Et si aujourd’hui le rhum a retrouvé ses lettres de noblesse en partie grâce à elle, Chantal Comte a dû cravacher. « Pendant vingt ans j’ai prêché dans le désert, j’allais voir mes clients vin et ils me disaient qu’ils n’achetaient pas de boisson de docker », se remémore-t-elle. Les premiers à croire en ses produits seront les grands chefs. « Mon premier client a été Alain Ducasse. J’ai aussi travaillé avec Paul Bocuse et d’autres grands chefs étoilés comme Michel Kayser qui m’ont suivi dès le début », revendique Chantal Comte. Parallèlement, elle œuvre pour l’obtention d’une appellation d’origine contrôlée pour le rhum de Martinique, qui reste à ce jour le seul à en avoir une.
« Chantal Comte a toujours été avant-gardiste », commente Michel Kayser, le chef doublement étoilé du Guide Michelin du restaurant Alexandre, à Garons, qui travaille avec elle depuis trente ans. Et si Michel Kayser est un client fidèle de Chantal Comte, dont les rhums figurent sur sa carte des digestifs, c’est entre autres car « c’est une spécialiste qui ne vend pas de médiocrité, que de l’excellence. »
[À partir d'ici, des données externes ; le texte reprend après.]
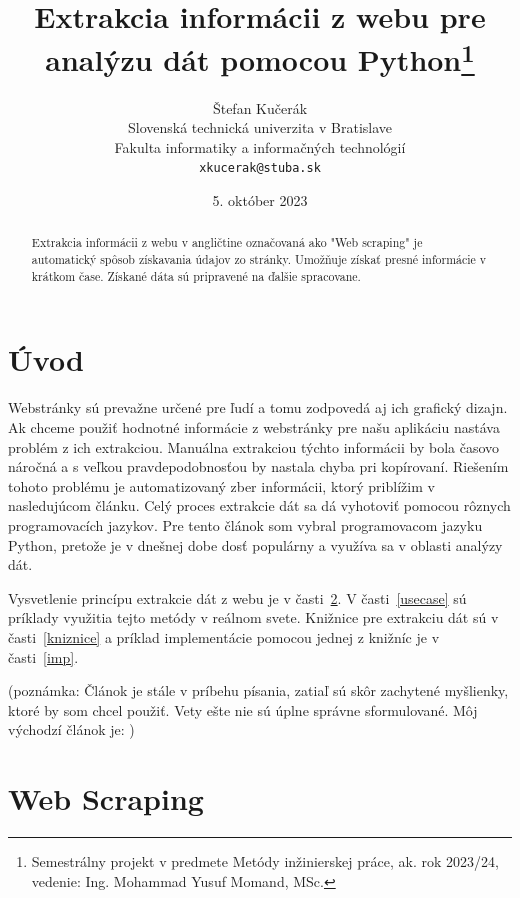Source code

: \documentclass[10pt,twoside,slovak,a4paper]{article}
\title{Extrakcia informácii z webu pre analýzu dát pomocou Python\thanks{Semestrálny projekt v predmete Metódy inžinierskej práce, ak. rok 2023/24, vedenie: Ing. Mohammad Yusuf Momand, MSc.}} %
\author{Štefan Kučerák\\[2pt]
	{\small Slovenská technická univerzita v Bratislave}\\
	{\small Fakulta informatiky a informačných technológií}\\
	{\small \texttt{xkucerak@stuba.sk}}
	}
\date{\small 5. október 2023} %
\begin{document}
\maketitle


\begin{abstract}
Extrakcia informácii z webu v angličtine označovaná ako "Web scraping" je automatický spôsob získavania údajov zo stránky. Umožňuje získať presné informácie v krátkom čase. Získané dáta sú pripravené na ďalšie spracovane.

\end{abstract}



\section{Úvod}

Webstránky sú prevažne určené pre ľudí a tomu zodpovedá aj ich grafický dizajn. Ak chceme použiť hodnotné informácie z webstránky pre našu aplikáciu nastáva problém z ich extrakciou. Manuálna extrakciou týchto informácii by bola časovo náročná a s veľkou pravdepodobnosťou by nastala chyba pri kopírovaní. Riešením tohoto problému je automatizovaný zber informácii, ktorý priblížim v nasledujúcom článku. Celý proces extrakcie dát sa dá vyhotoviť pomocou rôznych programovacích jazykov. Pre tento článok som vybral programovacom jazyku Python, pretože je v dnešnej dobe dosť populárny a využíva sa v oblasti analýzy dát.


Vysvetlenie princípu extrakcie dát z webu je v časti~\ref{webscraping}. V časti~\ref{usecase} sú príklady využitia tejto metódy v reálnom svete. Knižnice pre extrakciu dát sú v časti~\ref{kniznice} a príklad implementácie pomocou jednej z knižníc je v časti~\ref{imp}.

(poznámka: Článok je stále v príbehu písania, zatiaľ sú skôr zachytené myšlienky, ktoré by som chcel použiť. Vety ešte nie sú úplne správne sformulované. Môj východzí článok je: \cite{10145369})

\section{Web Scraping}\label{webscraping}
\end{document}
Tous les chemins mènent au rhum
Aujourd’hui, Chantal Comte continue inlassablement de combattre les idées reçues sur le rhum, notamment via l’Atelier du rhum, qu’elle a monté à côté du château de la Tuilerie. Elle y donne régulièrement des ateliers de dégustation pour les collectionneurs et les amateurs de ce spiritueux, mais toujours dans la discrétion.
Ses rhums, on les trouve dans toute la France et à l’international mais pas en supermarché, plutôt dans les caves, « et ma boutique est fermée la plupart du temps, je l’ouvre sur rendez-vous », précise-t-elle. Sa passion pour le rhum, elle l’a conservée depuis le début, avant d’y ajouter il y a plusieurs années une dimension caritative, en reversant un pourcentage sur chaque cuvée à l’association Caribaea Initiative, qui œuvre pour la préservation de la biodiversité et la formation de jeunes scientifiques caribéens.
Et à cette passion, Chantal Comte et son mari Pierre-Yves en ajoutent depuis cinq ans une dernière : le cacao bio, avec une exploitation en Équateur. D’ailleurs, comme le souligne Chantal Comte, « le rhum va très bien avec le chocolat. » Tous les chemins mènent au rhum.